Goldman Sachs has mixed feelings about the pace of earnings growth. Their analyst noted:
“The rate of earnings growth has certainly peaked as the surge in profits from the initial cut in tax rate was always going to be most pronounced in 2018. And glamour ‘one decision’ stocks often disappoint investors when the lofty growth rates embedded in valuations turn out to be unachievable.
But since the start of the second-quarter earnings season, the consensus forecast for 2019 tech sector EPS has actually increased by 1%.” However, that might not be enough.
Vincent Deluard, global market strategist at INTL FCStone told MarketWatch, that “constituents of the S&P 500 index are on track to buyback 30% less in stock than they did in the second quarter, and he predicts the rate will continue to slow from here.
That means the much heralded predictions that there will be $1 trillion in stock buybacks this year “won’t even come close” to being realized, Deluard estimates.
There is a simple reason for this slowdown to continue:
Rising interest rates.

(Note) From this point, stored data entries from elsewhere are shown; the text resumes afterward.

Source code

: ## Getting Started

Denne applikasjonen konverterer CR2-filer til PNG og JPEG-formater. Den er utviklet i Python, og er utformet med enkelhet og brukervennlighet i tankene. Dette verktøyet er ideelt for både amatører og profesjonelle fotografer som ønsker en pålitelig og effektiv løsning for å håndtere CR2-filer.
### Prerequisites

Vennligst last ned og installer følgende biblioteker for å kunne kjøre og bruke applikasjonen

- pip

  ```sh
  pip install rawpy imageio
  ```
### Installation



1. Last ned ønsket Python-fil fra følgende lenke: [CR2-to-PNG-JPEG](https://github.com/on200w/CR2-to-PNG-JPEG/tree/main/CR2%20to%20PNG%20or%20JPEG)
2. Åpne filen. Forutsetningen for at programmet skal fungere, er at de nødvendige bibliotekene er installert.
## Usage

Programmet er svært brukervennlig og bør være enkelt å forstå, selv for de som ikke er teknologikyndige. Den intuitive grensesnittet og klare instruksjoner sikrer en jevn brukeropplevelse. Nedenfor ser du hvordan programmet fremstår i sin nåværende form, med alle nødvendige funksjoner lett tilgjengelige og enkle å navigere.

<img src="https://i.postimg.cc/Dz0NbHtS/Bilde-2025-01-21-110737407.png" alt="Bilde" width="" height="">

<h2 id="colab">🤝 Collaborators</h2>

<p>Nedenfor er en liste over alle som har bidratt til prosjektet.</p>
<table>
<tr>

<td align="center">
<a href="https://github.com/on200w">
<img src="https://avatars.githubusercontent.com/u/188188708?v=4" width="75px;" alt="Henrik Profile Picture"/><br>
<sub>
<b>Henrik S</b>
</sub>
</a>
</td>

Years of massive monetary stimulus meant that the dividend yield for many U.S. companies remained higher than the interest those companies had to pay on debt, making it sensible to issue new debt to buyback shares.

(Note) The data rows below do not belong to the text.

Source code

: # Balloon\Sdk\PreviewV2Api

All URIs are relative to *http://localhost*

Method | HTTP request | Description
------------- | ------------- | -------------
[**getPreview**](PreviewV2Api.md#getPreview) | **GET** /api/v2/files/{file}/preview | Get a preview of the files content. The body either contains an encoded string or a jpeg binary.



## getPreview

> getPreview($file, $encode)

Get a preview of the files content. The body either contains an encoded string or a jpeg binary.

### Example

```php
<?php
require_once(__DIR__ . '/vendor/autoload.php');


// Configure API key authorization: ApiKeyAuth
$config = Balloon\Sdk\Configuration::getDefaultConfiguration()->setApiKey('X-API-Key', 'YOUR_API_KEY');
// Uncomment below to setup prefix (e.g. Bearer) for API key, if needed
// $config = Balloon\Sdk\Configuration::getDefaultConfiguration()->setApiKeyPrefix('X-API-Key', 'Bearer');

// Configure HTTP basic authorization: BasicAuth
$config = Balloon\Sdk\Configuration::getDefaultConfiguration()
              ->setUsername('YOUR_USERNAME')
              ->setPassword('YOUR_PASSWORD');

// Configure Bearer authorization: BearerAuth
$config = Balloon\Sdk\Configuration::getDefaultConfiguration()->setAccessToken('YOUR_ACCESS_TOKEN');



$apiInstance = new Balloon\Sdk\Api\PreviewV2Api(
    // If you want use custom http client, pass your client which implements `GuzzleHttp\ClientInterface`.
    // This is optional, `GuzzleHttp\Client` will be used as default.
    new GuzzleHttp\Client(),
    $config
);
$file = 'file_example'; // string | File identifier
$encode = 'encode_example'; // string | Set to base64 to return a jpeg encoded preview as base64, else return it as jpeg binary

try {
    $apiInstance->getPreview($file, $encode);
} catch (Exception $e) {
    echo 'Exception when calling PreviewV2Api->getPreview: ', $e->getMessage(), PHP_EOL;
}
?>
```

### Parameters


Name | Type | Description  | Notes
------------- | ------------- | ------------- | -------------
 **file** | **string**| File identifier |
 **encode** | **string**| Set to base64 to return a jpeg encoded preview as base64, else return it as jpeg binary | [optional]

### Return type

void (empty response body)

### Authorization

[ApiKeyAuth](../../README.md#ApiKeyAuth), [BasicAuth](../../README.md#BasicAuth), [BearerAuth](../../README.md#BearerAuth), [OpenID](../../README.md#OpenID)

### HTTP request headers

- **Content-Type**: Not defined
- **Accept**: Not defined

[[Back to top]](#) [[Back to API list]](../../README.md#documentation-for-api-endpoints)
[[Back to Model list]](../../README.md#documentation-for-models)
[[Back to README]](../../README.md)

That all ended when the Fed started raising interest rates, and “as a result investors are no longer rewarding companies for purchasing their own stock,” according to Deluard.
That can be seen in the fact that “since the Federal Reserve began raising rates in December 16, 2015, the Invesco Buyback Achievers ETF has gained 28.09%, compared with a 33% gain for the S&P 500 index over the same period, according to FactSet.
In other wordsbuying a fund that purchases shares of companies that have consistently bought back their shares hasn’t been better than just buying the S&P 500.”
The end of this trend won’t be good for stock market valuations, said Deluard, but it will be good for American corporations, in the long run. He said close to one out of every three U.S. companies pay more in buybacks and dividends then they earn, a trend that cannot continue indefinitely.
And, many companies, like International Business Machines Corp. have been forced to abandon buyback plans that have helped prop up valuations in recent years. Since 2013, the firm has repurchased $42 billion of its own stock at an average price of $175, Deluard said.
On Tuesday, Big Blue announced a two-year suspension of its buyback program, to maintain it is a single-A credit rating. The stock is now below $120 a share.
Repurchasing shares at such inflated levels may have provided a temporary boost to stock prices, but they destroy shareholder value in the end, is the popular criticism among those who decry buybacks.
Deluard says that as the market weans itself off what has been a major source of higher support for shares, we shouldn’t expect stock valuations to surpass recent highs soon.
The INTL FCStone strategist declares that “the market top for this cycle has already passed.”
This all points to the fact that investors should be cautious and should not believe that buy backs alone will push the stock market to new highs.